How do the lines below between the ones holding "One convolution with" and "The predicted labels", inclusive, read? Give them again exactly, with no other lines.

◆ Dataset:
━━━━━━━━━━
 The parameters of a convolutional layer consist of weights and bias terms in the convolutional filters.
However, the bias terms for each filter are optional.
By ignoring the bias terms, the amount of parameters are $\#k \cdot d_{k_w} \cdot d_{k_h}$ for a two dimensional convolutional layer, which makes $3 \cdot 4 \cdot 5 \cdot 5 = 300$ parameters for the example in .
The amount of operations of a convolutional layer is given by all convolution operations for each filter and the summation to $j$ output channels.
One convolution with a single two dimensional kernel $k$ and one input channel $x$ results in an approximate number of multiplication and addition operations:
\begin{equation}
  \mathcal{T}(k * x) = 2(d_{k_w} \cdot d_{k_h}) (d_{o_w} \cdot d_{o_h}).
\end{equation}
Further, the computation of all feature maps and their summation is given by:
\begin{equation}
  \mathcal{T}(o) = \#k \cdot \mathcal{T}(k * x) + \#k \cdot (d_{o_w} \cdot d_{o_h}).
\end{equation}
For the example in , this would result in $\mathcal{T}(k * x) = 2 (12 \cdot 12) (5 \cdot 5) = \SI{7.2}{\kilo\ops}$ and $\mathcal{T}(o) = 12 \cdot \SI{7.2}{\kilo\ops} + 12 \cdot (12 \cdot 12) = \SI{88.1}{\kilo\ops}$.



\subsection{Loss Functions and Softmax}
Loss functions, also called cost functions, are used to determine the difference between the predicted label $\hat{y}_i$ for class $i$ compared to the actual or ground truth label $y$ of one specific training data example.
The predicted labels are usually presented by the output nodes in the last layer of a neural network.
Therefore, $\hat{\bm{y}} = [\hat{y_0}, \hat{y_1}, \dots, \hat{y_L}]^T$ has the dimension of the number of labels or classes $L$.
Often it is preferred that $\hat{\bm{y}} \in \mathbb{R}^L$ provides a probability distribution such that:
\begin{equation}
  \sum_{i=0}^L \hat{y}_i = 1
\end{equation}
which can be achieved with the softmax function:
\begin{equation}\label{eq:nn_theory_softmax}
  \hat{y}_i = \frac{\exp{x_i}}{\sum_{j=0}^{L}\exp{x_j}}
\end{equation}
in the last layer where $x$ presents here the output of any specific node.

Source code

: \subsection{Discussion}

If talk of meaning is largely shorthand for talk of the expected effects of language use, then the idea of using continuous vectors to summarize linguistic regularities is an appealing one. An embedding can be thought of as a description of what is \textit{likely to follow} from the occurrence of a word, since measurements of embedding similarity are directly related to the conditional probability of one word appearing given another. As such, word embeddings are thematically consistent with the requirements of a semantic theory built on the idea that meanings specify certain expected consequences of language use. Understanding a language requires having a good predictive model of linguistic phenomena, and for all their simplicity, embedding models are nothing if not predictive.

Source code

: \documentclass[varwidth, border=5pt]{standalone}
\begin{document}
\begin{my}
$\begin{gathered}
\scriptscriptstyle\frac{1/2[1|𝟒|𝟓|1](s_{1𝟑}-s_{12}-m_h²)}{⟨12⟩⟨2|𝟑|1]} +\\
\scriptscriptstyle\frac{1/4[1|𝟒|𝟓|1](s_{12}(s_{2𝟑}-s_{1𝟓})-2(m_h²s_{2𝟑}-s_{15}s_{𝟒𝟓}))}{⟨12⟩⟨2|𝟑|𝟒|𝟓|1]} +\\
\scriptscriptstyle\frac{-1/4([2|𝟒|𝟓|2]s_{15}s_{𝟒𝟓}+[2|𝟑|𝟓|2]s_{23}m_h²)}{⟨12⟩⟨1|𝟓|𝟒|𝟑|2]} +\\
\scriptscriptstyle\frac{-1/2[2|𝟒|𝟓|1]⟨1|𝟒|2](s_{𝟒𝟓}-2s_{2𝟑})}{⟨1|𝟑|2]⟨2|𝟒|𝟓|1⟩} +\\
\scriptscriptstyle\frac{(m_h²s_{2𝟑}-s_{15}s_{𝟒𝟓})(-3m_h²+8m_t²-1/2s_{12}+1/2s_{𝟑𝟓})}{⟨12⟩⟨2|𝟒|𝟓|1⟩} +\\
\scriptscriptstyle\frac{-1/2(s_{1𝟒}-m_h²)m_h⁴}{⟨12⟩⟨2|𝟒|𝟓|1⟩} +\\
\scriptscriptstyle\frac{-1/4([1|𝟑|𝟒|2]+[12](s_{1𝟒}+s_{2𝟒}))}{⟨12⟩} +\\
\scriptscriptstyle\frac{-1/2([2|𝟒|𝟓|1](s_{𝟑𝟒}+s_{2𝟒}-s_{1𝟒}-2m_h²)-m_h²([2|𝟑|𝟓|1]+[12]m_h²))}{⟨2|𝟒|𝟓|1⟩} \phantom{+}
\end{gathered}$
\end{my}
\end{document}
━━━━━━━━━━
◆ Worked solution:
One convolution with a single two dimensional kernel $k$ and one input channel $x$ results in an approximate number of multiplication and addition operations:
\begin{equation}
  \mathcal{T}(k * x) = 2(d_{k_w} \cdot d_{k_h}) (d_{o_w} \cdot d_{o_h}).
\end{equation}
Further, the computation of all feature maps and their summation is given by:
\begin{equation}
  \mathcal{T}(o) = \#k \cdot \mathcal{T}(k * x) + \#k \cdot (d_{o_w} \cdot d_{o_h}).
\end{equation}
For the example in , this would result in $\mathcal{T}(k * x) = 2 (12 \cdot 12) (5 \cdot 5) = \SI{7.2}{\kilo\ops}$ and $\mathcal{T}(o) = 12 \cdot \SI{7.2}{\kilo\ops} + 12 \cdot (12 \cdot 12) = \SI{88.1}{\kilo\ops}$.



\subsection{Loss Functions and Softmax}
Loss functions, also called cost functions, are used to determine the difference between the predicted label $\hat{y}_i$ for class $i$ compared to the actual or ground truth label $y$ of one specific training data example.
The predicted labels are usually presented by the output nodes in the last layer of a neural network.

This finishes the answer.